• Data:
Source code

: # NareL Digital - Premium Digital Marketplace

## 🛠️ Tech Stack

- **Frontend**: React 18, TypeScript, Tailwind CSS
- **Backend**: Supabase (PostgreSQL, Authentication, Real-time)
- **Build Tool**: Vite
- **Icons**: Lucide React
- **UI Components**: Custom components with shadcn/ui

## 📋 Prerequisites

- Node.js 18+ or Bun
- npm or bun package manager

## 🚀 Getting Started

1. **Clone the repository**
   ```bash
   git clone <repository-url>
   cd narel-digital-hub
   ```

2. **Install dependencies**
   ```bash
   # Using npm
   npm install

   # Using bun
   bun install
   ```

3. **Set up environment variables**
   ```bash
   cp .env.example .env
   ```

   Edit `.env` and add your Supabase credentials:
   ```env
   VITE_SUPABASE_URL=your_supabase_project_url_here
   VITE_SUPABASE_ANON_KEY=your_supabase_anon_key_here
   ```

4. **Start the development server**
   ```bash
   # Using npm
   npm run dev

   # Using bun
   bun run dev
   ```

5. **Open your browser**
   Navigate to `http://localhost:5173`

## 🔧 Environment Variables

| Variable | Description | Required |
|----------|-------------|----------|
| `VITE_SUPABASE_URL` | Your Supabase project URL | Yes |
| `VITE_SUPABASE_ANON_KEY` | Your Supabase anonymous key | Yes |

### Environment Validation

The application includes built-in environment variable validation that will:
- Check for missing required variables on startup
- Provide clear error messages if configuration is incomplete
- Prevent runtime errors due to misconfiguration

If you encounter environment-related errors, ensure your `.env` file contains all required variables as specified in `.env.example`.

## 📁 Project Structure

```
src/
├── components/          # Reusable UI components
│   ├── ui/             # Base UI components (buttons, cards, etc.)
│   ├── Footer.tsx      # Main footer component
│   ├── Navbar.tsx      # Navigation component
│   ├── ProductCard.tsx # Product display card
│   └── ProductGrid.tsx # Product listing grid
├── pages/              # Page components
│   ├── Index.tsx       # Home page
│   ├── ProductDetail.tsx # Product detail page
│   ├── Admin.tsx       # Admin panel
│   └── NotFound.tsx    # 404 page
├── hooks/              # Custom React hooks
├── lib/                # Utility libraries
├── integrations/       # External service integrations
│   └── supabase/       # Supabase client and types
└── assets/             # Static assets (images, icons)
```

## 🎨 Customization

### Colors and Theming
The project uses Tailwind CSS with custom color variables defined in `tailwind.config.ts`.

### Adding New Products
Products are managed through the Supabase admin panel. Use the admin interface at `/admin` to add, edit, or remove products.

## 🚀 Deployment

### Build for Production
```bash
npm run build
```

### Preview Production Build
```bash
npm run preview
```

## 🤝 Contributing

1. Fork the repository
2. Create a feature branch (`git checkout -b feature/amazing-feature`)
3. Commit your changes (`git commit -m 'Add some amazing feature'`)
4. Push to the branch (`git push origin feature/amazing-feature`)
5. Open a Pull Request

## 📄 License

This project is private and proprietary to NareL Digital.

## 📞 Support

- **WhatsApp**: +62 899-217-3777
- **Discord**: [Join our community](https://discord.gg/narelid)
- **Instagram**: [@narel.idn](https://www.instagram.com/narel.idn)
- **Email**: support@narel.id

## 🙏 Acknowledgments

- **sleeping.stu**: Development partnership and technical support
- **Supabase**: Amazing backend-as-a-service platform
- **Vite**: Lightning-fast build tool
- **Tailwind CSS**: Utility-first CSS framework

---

• Brief: Scan the records for the string "Production". Copy each line in which it appears.

• Reply:
### Build for Production
### Preview Production Build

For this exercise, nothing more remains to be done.